Earlier this year Fran Eames was awarded a PhD after conducting research into ITV Central’s regional news collection, which is held at MACE.
Her thesis is entitled “Normative Narratives: Everyday identity in regional television news (1960-1980)”, which she describes here:
“It is often forgotten that ATV was one of the largest and most successful of the ITV companies, broadcasting to the Midlands between 1956 and 1981. ATV provided, at one time, approximately one third of all networked programming on ITV and it boasts the oldest of the regional news broadcasts, predating not only other ITV companies but also the BBC regional news. ATV’s legacy is a relatively under-researched, yet significant part of Britain’s broadcasting history. It has achieved bit-part appearances in standard historical surveys of commercial television (Briggs 282-3, Sendall 73-8), but in comparison to heavy-weight histories of the BBC, ATV remains comparatively neglected (Bignell 57-70).
I focused my research on MACE’s ATV news collection. With a flamboyant founding father who hailed from a musical hall background, ATV offers a specific news product, and provides a colourful contribution to the ‘vast array of different news forms in the larger ecology of news’ (Matthews 2003:133). The breadth of material available from the archive covers hard news, such as race relations in the Midlands, stories of fires and car crashes and sports events, together with soft news human interest items, which, during the 1970s, developed a unique style and tone of comedy and slapstick humour.

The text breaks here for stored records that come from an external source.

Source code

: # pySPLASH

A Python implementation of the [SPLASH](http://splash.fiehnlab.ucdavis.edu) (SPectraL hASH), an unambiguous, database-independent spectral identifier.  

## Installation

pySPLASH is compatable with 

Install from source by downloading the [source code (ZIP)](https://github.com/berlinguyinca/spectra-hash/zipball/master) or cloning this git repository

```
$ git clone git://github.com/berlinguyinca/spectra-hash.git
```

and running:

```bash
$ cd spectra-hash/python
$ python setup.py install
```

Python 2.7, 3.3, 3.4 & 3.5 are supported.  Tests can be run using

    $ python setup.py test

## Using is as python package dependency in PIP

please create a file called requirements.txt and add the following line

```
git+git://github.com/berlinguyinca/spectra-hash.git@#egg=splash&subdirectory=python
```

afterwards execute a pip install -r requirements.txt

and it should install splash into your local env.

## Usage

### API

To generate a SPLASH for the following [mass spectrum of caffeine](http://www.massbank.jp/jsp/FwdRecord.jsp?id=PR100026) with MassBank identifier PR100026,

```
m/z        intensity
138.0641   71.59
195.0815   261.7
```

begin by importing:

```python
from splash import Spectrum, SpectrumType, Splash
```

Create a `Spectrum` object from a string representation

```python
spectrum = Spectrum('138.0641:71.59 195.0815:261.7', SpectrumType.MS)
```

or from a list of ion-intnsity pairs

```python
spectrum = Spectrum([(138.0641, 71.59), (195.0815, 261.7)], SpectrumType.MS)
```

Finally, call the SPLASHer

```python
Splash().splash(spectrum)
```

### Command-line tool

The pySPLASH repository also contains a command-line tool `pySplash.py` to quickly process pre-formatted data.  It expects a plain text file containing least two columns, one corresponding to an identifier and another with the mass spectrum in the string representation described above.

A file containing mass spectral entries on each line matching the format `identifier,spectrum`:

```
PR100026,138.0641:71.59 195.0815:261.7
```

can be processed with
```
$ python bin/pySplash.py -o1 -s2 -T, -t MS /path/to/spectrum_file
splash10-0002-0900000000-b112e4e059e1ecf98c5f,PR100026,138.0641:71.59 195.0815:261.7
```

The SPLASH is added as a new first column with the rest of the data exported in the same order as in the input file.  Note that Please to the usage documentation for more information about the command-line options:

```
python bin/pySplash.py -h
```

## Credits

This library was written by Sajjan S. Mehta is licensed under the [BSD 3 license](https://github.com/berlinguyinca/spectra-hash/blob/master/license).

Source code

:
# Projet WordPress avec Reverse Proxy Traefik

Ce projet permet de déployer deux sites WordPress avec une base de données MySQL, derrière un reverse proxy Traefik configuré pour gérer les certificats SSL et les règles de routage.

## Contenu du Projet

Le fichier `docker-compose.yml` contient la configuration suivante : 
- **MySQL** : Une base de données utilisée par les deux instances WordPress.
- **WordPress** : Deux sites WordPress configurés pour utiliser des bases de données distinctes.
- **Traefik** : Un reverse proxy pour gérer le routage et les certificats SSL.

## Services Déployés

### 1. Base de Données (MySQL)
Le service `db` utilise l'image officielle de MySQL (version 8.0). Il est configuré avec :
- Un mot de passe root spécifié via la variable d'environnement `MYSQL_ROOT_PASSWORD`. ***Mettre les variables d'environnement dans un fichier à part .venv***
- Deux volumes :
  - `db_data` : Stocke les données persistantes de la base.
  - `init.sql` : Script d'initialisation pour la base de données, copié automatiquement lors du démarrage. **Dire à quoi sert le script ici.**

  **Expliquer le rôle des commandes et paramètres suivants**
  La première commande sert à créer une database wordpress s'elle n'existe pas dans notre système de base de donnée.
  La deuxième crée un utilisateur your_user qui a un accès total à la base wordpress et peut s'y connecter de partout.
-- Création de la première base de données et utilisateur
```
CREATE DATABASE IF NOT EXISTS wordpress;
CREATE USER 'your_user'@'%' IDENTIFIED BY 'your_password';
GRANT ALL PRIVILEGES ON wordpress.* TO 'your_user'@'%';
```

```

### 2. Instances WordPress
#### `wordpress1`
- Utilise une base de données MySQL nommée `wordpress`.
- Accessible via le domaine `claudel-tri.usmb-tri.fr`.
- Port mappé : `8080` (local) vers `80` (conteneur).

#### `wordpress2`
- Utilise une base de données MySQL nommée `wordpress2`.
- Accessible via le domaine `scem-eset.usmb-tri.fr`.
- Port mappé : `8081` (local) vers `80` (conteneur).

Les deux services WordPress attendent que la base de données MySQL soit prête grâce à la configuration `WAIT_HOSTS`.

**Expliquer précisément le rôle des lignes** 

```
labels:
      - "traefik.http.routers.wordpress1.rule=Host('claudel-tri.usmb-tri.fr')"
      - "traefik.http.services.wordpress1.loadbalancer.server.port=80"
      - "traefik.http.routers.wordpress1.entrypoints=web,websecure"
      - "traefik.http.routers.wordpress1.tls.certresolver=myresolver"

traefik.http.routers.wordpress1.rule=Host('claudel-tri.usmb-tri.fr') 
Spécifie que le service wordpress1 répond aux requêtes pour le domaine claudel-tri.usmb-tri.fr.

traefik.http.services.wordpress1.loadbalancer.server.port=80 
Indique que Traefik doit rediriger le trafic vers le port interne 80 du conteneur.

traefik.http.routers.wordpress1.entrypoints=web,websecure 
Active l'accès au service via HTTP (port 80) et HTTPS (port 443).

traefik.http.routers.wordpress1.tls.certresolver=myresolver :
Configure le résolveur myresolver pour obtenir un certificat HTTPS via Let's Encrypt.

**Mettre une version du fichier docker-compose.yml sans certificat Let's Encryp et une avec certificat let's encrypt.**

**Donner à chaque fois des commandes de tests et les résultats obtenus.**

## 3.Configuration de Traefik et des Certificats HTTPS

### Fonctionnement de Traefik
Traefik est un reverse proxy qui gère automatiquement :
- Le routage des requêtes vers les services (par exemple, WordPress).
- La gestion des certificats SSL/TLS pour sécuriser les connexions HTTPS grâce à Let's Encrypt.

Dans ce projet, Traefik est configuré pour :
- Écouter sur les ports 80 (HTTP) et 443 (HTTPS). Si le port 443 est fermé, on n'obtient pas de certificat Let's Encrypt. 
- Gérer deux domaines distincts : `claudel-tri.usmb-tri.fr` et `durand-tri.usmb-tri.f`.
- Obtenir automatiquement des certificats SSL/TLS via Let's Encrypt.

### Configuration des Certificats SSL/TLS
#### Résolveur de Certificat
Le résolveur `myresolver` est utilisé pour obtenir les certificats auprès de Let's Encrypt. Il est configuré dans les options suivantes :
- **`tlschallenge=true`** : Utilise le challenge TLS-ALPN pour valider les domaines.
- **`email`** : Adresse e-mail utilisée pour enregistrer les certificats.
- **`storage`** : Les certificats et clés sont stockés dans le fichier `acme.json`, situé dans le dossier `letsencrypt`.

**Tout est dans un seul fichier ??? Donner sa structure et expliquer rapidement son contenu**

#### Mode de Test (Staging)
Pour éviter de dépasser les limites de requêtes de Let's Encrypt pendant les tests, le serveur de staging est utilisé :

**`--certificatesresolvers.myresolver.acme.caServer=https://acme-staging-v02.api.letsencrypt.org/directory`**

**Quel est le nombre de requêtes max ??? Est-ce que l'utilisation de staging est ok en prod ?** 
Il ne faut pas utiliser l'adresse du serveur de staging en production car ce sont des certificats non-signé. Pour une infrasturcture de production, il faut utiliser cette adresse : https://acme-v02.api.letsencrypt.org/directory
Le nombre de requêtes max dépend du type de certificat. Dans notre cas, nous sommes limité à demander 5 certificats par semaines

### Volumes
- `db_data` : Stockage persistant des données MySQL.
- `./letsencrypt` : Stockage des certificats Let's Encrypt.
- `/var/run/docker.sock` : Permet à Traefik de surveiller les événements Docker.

My project focuses on the dominant and distinctive discourse of ‘the everyday’ on ATV’s regional news. Three case studies explore the processes by which different social groups are included or excluded from ATV’s construction of the region’s ‘everyday’ discourses. Each chapter looks at ATV’s version of ‘normality’ and ‘common sense’ and explores how it is constructed, how it changes and how it is distinct from the normative narrative of BBC regional news and of ITV’s national news from ITN. The trajectory of the thesis moves outwards, from the private sphere of the home, gradually, to the public sphere of national and political debate.
Chapters One and Two explore the ‘normal’ world of leisure and hobbies. They argue that normality is a contested sphere and, through an exploration of people and their hobbies on the news, I investigate how the news item frames a particular hobby. Chapters Three and Four draw attention to the processes of ‘home making’ and questions the news’ construction of a ‘normal’ home. This case study looks at groups who pass through the region and investigates how news items work to communicate that travellers – ‘hippies’, ‘gypsies’, and ‘tinkers’ – are an undesirable addition to the normative narrative of the region.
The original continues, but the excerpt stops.